In three Memorandum Opinions and Orders the District Court held that U.S.Patent No. 2,884,649 relating to stainless sheet metal work surfaces was not infringed; that U.S.Patent No. 3,235,886 relating to kitchen sinks and methods of manufacture was invalid because of sales made of the patented article more than one year prior to the filing date of the application for the patent. With respect to Scharmer's claims for unjust enrichment, unfair competition, and antitrust violation, the Court held that he had no standing to assert claims, the right of action to which was vested in his bankrupt corporation, New Milford Construction and Repair Company; that a 1973 assignment purportedly executed after bankruptcy by an officer of the bankrupt company, to Scharmer, was not effective to transfer to him any asset or chose in action which belonged to the bankrupt company; and that plaintiff's claim for violation of a trade secret is without merit because of public disclosure thereof in his patent and sales of the article prior to the patent. We will take up these claims in the order in which they were treated by the District Judge.

I

UNFAIR COMPETITION, UNJUST ENRICHMENT, TRADE SECRET AND

ANTITRUST VIOLATIONS, COUNTS III, IV AND V OF COMPLAINT

Scharmer was an officer, director and owner of all of the issued and outstanding capital stock of New Milford Construction and Repair Company (a New Jersey corporation), except qualifying shares. New Milford was engaged in the manufacture, sale and installation of stainless steel sink bowls, sink tops, scullery sinks, and self rimming sinks. Carrollton Manufacturing Company was also engaged in the manufacture and sale of kitchen sinks.

The District Court found that in 1959 New Milford and Carrollton had engaged in discussions which contemplated that New Milford would purchase stainless steel sink bowls from Carrollton, to be used in the making of completed sinks, and Carrollton would buy back the completed sinks from New Milford.

During the negotiations Scharmer claimed that he disclosed to a representative of Carrollton a method which he conceived for joining the stainless steel bowl to the drainboard, which method he asserted was a trade secret.

As a result of the negotiations very few orders were given: in 1960 only 181 bowls were purchased by New Milford, processed into sinks and sold back to Carrollton. The total amount of business transacted between the companies in 1960 amounted to only $5,000, and there were no additional sales between them since that time.

On July 5, 1962 New Milford was adjudicated bankrupt on its voluntary petition. Scharmer was one of its creditors and he received a dividend of 3%, which was the amount paid on the claims of all general creditors. The schedules filed in the bankruptcy proceeding did not list any claims of the bankrupt against Carrollton, and no such claims were administered in the bankruptcy proceeding.

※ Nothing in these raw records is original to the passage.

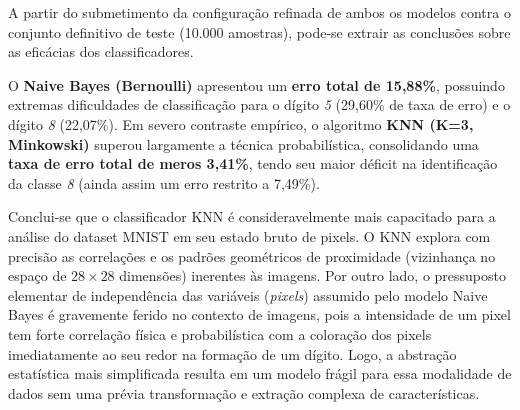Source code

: \documentclass[12pt, a4paper]{article}
\begin{document}
A partir do submetimento da configuração refinada de ambos os modelos contra o conjunto definitivo de teste (10.000 amostras), pode-se extrair as conclusões sobre as eficácias dos classificadores. 

O \textbf{Naive Bayes (Bernoulli)} apresentou um \textbf{erro total de 15,88\%}, possuindo extremas dificuldades de classificação para o dígito \textit{5} (29,60\% de taxa de erro) e o dígito \textit{8} (22,07\%). Em severo contraste empírico, o algoritmo \textbf{KNN (K=3, Minkowski)} superou largamente a técnica probabilística, consolidando uma \textbf{taxa de erro total de meros 3,41\%}, tendo seu maior déficit na identificação da classe \textit{8} (ainda assim um erro restrito a 7,49\%).

Conclui-se que o classificador KNN é consideravelmente mais capacitado para a análise do dataset MNIST em seu estado bruto de pixels. O KNN explora com precisão as correlações e os padrões geométricos de proximidade (vizinhança no espaço de $28 \times 28$ dimensões) inerentes às imagens. Por outro lado, o pressuposto elementar de independência das variáveis (\textit{pixels}) assumido pelo modelo Naive Bayes é gravemente ferido no contexto de imagens, pois a intensidade de um pixel tem forte correlação física e probabilística com a coloração dos pixels imediatamente ao seu redor na formação de um dígito. Logo, a abstração estatística mais simplificada resulta em um modelo frágil para essa modalidade de dados sem uma prévia transformação e extração complexa de características.
\end{document}

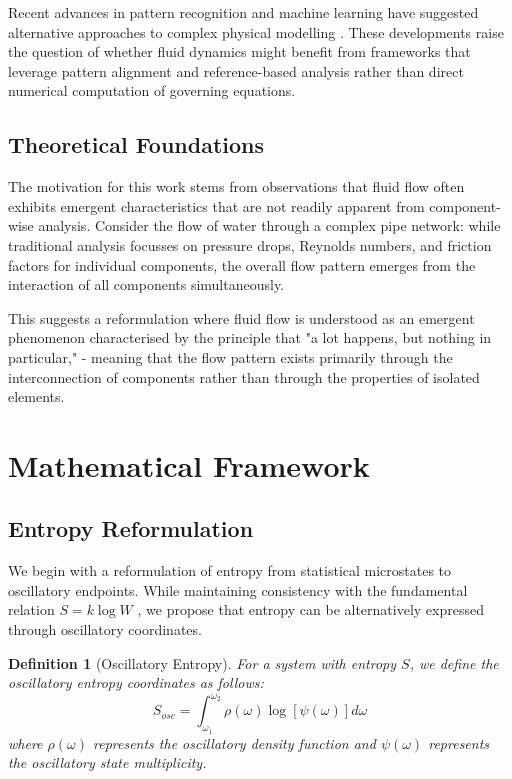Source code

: \documentclass[12pt,a4paper]{article}
\newtheorem{definition}{Definition}
\begin{document}
Recent advances in pattern recognition and machine learning have suggested alternative approaches to complex physical modelling \cite{brunton2020machine}. These developments raise the question of whether fluid dynamics might benefit from frameworks that leverage pattern alignment and reference-based analysis rather than direct numerical computation of governing equations.

\subsection{Theoretical Foundations}

The motivation for this work stems from observations that fluid flow often exhibits emergent characteristics that are not readily apparent from component-wise analysis. Consider the flow of water through a complex pipe network: while traditional analysis focusses on pressure drops, Reynolds numbers, and friction factors for individual components, the overall flow pattern emerges from the interaction of all components simultaneously.

This suggests a reformulation where fluid flow is understood as an emergent phenomenon characterised by the principle that "a lot happens, but nothing in particular," - meaning that the flow pattern exists primarily through the interconnection of components rather than through the properties of isolated elements.

\section{Mathematical Framework}

\subsection{Entropy Reformulation}

We begin with a reformulation of entropy from statistical microstates to oscillatory endpoints. While maintaining consistency with the fundamental relation $S = k \log W$ \cite{boltzmann1877}, we propose that entropy can be alternatively expressed through oscillatory coordinates.

\begin{definition}[Oscillatory Entropy]
For a system with entropy $S$, we define the oscillatory entropy coordinates as follows:
\begin{equation}
S_{osc} = \int_{\omega_1}^{\omega_2} \rho(\omega) \log[\psi(\omega)] d\omega
\end{equation}
where $\rho(\omega)$ represents the oscillatory density function and $\psi(\omega)$ represents the oscillatory state multiplicity.
\end{definition}
\end{document}
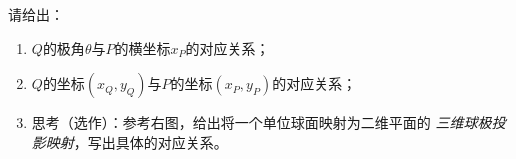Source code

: \begin{ext}
\begin{enumerate}
	  请给出：
	  \begin{enumerate}[(1)]
	    \item $Q$的极角$\theta$与$P$的横坐标$x_P$的对应关系；
	    \item $Q$的坐标$(x_Q,y_Q)$与$P$的坐标$(x_P,y_P)$的对应关系；
	    \item 思考（选作）：参考右图，给出将一个单位球面映射为二维平面的
	    {\it 三维球极投影映射}，写出具体的对应关系。
	  \end{enumerate}
	\begin{center}
		\quad
		

\end{center}
\end{enumerate}
\end{ext}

Although New Milford had paid no franchise taxes to the state of New Jersey since 1963, Scharmer contended that its corporate existence continued under New Jersey law for the purpose of winding up its affairs.

On January 23, 1973, during the pendency of the present suit, a resolution was adopted by the directors of New Milford, which resolution purported to recite that at the time when New Milford's business was discontinued by bankruptcy it was understood and agreed by the directors "that George A. Scharmer would succeed to any and all right, title and interest in and to property, choses in action, and other things of value owned by New Milford . . . " and undertook to authorize Evelyn Scharmer, vice-president of New Milford, to execute an assignment and transfer to Scharmer, which she did on the same day.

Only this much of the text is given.